Brief>
Your answer should consist only of the lines below from the one with "Market Applications covered" through the one with "The Aramid Fibers market report provides", copied exactly.
*** Source data ***
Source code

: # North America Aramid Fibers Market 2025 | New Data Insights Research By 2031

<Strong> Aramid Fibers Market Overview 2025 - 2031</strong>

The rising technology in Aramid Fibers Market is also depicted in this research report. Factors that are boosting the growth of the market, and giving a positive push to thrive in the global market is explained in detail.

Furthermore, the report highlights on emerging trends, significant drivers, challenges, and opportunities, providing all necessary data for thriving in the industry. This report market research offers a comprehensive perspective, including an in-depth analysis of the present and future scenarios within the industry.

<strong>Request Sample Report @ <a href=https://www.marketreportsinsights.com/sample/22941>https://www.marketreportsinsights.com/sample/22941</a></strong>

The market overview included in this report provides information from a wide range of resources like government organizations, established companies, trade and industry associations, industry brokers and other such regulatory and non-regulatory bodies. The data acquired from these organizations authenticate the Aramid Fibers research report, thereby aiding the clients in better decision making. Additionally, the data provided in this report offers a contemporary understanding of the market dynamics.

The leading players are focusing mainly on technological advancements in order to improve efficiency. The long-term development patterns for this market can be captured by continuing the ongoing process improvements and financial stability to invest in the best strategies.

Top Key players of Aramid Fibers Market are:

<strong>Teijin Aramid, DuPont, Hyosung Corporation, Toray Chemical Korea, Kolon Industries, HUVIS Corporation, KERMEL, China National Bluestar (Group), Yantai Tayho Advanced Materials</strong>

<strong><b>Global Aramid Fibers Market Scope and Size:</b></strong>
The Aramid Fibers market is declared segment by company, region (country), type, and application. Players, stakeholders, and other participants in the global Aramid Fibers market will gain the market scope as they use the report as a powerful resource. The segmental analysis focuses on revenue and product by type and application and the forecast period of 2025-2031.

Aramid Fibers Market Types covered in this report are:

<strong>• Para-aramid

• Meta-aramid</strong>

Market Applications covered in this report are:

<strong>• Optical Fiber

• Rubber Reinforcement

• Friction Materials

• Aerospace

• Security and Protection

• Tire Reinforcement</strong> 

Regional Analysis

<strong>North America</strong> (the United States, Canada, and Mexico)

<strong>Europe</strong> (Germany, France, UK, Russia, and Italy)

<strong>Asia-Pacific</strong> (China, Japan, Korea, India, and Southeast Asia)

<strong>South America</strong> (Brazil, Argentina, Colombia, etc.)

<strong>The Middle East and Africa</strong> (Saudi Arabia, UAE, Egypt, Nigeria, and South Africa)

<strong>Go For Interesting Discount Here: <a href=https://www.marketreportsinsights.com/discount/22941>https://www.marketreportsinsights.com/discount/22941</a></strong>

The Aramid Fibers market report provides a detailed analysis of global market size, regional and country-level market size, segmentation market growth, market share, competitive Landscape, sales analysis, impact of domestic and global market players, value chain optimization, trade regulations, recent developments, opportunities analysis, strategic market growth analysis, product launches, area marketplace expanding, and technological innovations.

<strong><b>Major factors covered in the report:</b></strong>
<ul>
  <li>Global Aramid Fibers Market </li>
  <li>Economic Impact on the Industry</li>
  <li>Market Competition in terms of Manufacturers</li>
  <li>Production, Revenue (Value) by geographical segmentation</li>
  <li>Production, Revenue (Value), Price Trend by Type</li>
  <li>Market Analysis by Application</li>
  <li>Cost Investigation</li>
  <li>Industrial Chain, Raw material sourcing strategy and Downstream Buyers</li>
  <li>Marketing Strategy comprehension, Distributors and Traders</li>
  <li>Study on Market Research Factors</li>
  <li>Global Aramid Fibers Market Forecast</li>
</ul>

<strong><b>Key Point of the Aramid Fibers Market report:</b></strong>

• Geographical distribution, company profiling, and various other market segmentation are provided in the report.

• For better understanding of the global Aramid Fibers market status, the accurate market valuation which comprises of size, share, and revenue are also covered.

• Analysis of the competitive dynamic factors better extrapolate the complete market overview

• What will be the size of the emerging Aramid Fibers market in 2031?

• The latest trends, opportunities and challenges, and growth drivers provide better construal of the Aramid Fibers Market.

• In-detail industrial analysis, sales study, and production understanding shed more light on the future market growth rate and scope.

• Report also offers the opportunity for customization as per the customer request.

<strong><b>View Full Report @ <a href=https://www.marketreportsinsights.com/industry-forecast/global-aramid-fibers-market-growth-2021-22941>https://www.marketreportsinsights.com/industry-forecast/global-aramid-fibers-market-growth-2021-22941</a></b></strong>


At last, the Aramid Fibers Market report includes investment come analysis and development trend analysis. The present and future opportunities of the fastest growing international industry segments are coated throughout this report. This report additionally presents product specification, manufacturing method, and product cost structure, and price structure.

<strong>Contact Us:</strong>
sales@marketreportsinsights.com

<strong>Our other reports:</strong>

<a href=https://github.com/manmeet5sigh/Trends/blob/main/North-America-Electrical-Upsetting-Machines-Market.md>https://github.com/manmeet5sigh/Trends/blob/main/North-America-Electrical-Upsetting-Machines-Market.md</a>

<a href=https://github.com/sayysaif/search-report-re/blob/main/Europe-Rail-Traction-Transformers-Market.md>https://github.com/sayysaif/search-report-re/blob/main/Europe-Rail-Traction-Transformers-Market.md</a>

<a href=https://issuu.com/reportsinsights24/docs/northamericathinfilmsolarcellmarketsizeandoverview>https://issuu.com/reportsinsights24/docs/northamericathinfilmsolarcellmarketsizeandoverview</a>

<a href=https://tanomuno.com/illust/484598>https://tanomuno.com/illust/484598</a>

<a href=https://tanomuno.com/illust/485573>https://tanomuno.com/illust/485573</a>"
*** End of Source data ***
*** Source data ***
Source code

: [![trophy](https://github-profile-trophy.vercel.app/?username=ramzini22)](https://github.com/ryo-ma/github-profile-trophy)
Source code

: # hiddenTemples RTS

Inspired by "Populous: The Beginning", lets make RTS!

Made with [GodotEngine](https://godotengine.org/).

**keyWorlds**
*** End of Source data ***
*** Source data ***
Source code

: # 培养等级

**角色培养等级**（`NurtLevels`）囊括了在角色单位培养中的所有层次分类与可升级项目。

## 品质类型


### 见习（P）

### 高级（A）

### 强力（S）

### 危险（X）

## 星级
*** End of Source data ***
Result of this task>
Market Applications covered in this report are:

<strong>• Optical Fiber

• Rubber Reinforcement

• Friction Materials

• Aerospace

• Security and Protection

• Tire Reinforcement</strong> 

Regional Analysis

<strong>North America</strong> (the United States, Canada, and Mexico)

<strong>Europe</strong> (Germany, France, UK, Russia, and Italy)

<strong>Asia-Pacific</strong> (China, Japan, Korea, India, and Southeast Asia)

<strong>South America</strong> (Brazil, Argentina, Colombia, etc.)

<strong>The Middle East and Africa</strong> (Saudi Arabia, UAE, Egypt, Nigeria, and South Africa)

<strong>Go For Interesting Discount Here: <a href=https://www.marketreportsinsights.com/discount/22941>https://www.marketreportsinsights.com/discount/22941</a></strong>

The Aramid Fibers market report provides a detailed analysis of global market size, regional and country-level market size, segmentation market growth, market share, competitive Landscape, sales analysis, impact of domestic and global market players, value chain optimization, trade regulations, recent developments, opportunities analysis, strategic market growth analysis, product launches, area marketplace expanding, and technological innovations.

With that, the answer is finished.